> Work item: In the records below, find the line with "- Conditional branching" and the line with "## Quick Examples". Print both exactly, along with every line between them, and no other line.

> Listed entries:
- - -

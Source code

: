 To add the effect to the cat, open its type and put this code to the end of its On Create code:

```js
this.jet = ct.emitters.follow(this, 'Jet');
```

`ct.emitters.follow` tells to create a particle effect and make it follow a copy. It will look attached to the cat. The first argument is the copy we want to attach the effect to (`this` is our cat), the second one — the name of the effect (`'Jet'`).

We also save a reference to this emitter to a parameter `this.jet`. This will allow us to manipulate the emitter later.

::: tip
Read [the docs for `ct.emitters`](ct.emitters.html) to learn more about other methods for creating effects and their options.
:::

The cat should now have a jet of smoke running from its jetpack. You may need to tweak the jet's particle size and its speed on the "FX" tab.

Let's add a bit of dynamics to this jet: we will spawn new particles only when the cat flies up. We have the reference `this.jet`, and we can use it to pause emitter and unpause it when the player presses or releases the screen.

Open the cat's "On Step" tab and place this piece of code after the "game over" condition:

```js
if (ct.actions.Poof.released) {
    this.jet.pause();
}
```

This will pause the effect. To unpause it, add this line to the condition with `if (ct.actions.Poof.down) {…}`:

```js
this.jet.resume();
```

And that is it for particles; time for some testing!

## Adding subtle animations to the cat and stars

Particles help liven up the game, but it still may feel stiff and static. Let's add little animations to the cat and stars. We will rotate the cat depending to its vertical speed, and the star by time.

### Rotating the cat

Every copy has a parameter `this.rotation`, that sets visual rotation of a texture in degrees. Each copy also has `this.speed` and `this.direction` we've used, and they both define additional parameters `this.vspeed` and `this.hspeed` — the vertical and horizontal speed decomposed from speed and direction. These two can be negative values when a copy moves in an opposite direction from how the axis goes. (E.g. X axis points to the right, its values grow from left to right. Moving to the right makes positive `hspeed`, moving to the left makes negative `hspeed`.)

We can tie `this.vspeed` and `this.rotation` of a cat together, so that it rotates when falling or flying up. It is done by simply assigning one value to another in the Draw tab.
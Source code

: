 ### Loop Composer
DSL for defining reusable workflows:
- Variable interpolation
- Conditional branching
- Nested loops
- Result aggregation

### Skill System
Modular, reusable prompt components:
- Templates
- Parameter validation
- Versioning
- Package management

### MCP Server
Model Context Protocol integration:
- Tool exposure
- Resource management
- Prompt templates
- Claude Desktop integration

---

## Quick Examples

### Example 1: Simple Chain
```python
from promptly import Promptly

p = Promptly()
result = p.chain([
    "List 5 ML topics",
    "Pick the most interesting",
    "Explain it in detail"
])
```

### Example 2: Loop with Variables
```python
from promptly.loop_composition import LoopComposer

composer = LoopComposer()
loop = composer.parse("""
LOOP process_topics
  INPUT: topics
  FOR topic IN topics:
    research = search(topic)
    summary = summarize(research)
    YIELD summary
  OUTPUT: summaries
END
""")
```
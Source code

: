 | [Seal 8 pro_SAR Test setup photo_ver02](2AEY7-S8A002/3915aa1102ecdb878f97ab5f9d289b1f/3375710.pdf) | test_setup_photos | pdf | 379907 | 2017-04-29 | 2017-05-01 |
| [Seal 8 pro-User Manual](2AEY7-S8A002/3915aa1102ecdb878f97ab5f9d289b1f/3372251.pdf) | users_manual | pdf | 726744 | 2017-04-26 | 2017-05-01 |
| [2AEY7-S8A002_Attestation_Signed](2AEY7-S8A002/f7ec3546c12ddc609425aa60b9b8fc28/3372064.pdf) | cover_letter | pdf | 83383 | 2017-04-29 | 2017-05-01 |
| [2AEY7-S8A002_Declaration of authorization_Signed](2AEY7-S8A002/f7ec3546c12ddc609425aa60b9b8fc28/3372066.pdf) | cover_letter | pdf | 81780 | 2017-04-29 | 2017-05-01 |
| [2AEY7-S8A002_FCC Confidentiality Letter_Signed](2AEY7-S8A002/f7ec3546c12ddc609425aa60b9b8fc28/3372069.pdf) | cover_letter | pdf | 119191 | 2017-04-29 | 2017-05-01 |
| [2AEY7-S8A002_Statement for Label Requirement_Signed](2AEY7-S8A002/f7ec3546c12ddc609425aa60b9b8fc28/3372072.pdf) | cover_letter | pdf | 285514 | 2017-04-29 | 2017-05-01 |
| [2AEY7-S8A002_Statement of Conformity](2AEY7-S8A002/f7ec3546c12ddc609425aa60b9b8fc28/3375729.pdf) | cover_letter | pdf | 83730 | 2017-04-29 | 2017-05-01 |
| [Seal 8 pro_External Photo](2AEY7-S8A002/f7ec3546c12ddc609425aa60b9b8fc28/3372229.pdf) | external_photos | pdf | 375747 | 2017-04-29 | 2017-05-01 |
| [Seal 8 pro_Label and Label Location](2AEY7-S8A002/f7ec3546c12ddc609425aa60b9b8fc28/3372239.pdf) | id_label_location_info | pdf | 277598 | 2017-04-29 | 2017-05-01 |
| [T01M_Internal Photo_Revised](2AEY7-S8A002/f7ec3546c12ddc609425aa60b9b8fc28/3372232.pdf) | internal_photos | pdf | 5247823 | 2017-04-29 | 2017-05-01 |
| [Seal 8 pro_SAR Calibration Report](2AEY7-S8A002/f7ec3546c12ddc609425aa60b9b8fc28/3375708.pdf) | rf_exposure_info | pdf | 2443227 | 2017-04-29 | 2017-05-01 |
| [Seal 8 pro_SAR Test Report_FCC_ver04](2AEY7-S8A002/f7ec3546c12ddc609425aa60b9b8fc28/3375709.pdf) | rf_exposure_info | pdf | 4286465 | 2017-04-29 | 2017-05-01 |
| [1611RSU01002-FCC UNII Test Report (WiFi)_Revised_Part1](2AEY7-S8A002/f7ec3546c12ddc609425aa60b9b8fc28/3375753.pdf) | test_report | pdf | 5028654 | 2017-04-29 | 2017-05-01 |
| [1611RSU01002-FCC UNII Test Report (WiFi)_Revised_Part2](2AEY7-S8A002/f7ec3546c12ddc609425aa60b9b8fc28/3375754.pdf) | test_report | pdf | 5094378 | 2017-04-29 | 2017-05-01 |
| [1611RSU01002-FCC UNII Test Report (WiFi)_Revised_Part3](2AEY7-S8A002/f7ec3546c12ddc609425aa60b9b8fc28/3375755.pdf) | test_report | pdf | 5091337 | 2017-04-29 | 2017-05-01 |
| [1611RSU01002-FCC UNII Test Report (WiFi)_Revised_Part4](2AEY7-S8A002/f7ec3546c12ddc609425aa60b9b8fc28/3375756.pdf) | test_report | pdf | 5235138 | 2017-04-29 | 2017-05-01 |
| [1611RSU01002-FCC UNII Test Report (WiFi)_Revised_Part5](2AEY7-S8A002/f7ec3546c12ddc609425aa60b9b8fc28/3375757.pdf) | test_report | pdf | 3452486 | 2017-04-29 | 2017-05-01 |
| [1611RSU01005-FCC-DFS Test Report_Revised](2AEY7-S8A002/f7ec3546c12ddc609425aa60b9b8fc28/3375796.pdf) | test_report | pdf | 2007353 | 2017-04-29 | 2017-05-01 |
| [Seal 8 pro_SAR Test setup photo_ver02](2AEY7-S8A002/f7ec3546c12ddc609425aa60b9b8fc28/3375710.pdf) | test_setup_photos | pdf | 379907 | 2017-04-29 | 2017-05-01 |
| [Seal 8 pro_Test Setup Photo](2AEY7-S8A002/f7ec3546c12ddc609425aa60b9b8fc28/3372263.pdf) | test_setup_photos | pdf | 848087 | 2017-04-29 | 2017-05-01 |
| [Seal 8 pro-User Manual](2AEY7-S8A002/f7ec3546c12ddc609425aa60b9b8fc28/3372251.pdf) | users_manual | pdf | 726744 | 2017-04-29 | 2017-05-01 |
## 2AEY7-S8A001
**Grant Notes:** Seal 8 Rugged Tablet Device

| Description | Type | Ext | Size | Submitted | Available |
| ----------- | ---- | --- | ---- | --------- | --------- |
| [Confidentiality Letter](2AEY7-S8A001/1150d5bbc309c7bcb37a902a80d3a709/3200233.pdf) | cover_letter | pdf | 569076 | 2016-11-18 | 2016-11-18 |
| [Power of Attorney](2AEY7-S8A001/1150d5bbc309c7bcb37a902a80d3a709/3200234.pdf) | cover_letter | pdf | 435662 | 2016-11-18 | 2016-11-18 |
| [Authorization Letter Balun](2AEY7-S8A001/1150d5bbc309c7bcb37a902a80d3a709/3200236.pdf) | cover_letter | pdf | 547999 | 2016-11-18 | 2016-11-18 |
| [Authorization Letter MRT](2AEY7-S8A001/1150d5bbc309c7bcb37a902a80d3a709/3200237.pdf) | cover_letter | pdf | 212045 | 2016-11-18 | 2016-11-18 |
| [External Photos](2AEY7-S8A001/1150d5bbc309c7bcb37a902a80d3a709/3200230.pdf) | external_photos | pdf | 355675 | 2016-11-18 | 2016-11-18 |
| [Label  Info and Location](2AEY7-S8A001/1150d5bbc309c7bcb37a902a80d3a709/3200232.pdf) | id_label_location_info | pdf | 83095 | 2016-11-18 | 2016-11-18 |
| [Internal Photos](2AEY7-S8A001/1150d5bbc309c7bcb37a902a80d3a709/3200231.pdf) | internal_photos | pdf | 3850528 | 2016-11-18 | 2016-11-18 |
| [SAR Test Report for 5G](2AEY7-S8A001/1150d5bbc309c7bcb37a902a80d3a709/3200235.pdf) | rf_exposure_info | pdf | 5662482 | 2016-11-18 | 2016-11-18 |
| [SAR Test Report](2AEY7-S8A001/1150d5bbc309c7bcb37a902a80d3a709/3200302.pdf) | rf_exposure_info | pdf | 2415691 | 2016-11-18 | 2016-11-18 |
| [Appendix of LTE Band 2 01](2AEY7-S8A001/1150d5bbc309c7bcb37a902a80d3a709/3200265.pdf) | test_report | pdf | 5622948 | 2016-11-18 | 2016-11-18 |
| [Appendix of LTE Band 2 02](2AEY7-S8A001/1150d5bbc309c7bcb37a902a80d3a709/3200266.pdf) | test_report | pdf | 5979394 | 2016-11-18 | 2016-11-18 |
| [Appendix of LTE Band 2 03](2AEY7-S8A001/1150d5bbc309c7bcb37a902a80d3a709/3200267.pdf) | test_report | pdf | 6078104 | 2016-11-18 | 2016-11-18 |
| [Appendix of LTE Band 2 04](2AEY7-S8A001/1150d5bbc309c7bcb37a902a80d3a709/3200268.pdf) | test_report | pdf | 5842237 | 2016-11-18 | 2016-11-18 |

- - -

> Task answer:
- Conditional branching
- Nested loops
- Result aggregation

### Skill System
Modular, reusable prompt components:
- Templates
- Parameter validation
- Versioning
- Package management

### MCP Server
Model Context Protocol integration:
- Tool exposure
- Resource management
- Prompt templates
- Claude Desktop integration

---

## Quick Examples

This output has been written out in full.